Parece ser la única expresión de decisión política en esta crisis: nada de tiendas de campaña. Quien dice tiendas de campaña, dice campamento. Quien dice campamento, dice Maximilian Park. Nadie quiere que se repita esa historia. Pero, ¿dónde pueden poner la cabeza horizontalmente tipos como Machari?
“Esas carpas de cartón tienen mucho más valor que una simbólica”, dice Clothilde Bodson. “Aíslan bastante bien y ofrecen abrigo de la lluvia y el frío. Al menos para los menores que intentaron dormir en él el martes, fue mejor que nada”.
Uno de los hitos en el sitio de Tour & Taxis que aún no ha sido restaurado a su esplendor es una caja de señales de 1910, que está completamente en andamios y rodeada de puertas de refuerzo.

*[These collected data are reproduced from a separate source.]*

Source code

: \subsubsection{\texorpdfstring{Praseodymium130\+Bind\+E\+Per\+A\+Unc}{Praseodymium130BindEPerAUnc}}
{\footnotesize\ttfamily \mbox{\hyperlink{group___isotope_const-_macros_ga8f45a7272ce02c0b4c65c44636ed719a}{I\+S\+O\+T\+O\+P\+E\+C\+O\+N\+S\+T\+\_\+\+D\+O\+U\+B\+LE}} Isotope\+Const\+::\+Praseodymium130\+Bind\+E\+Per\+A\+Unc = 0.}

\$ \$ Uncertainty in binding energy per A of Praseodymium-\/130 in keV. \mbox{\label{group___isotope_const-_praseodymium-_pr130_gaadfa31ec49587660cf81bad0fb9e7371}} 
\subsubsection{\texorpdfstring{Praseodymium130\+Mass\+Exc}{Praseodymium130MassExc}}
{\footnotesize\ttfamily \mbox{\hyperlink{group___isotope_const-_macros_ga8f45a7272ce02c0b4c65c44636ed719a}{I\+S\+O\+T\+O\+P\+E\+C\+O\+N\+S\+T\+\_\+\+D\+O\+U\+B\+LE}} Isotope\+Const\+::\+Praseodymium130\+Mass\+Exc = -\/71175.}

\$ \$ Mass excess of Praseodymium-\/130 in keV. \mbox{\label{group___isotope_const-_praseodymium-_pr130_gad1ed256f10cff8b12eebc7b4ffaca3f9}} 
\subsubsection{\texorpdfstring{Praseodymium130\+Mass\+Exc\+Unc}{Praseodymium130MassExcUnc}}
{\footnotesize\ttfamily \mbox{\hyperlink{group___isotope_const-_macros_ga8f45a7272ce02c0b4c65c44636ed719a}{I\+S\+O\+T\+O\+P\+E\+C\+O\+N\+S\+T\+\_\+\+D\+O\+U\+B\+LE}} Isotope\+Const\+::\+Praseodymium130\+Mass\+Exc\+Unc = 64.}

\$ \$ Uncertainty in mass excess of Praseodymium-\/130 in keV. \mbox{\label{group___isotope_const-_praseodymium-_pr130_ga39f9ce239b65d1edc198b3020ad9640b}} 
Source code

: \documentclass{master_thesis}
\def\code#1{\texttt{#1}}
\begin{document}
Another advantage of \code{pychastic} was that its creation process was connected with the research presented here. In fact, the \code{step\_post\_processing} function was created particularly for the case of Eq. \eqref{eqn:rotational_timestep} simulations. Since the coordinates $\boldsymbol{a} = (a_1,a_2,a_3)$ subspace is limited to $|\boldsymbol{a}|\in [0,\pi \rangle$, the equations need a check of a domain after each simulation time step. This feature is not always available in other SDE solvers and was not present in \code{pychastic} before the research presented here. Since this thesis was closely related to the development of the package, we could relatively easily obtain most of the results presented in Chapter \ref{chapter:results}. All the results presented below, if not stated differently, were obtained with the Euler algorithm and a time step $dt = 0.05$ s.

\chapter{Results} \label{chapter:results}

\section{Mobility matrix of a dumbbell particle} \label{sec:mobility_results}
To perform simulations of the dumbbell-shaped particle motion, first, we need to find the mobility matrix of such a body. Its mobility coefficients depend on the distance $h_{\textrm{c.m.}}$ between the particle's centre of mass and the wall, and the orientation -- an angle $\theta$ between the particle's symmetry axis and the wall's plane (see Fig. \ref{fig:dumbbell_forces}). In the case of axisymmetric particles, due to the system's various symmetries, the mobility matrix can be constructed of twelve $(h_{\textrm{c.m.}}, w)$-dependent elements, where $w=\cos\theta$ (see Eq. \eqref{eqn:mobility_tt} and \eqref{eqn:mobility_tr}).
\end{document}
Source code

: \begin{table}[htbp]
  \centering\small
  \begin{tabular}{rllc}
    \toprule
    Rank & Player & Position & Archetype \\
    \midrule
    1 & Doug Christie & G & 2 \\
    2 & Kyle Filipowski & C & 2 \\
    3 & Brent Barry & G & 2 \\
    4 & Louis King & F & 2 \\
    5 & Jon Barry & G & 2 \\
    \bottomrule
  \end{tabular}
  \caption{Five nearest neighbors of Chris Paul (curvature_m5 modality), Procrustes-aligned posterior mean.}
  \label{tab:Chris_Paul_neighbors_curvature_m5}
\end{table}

Se encuentra junto a la flamante Brasserie de la Senne. , donde los residentes de Bruselas vienen todos los días a beber cervezas de moda. En lo que alguna vez debió ser el despacho del tren de carga local, dos sudaneses están ahora avivando un fuego. “Vivimos aquí con ocho personas”, dice uno de ellos. “Limpiamos el piso. El centro está cerca, así que hay agua y comida”.
Los ocho han presentado una solicitud de asilo y creen que están en el lugar correcto hasta que sea procesada. Como los seis guineanos que se han apropiado de una habitación separada. “La policía no viene aquí”, dice uno de ellos. “Porque ahora sabemos eso sobre la vida aquí: mientras permanezcas invisible por la noche, estás bien”.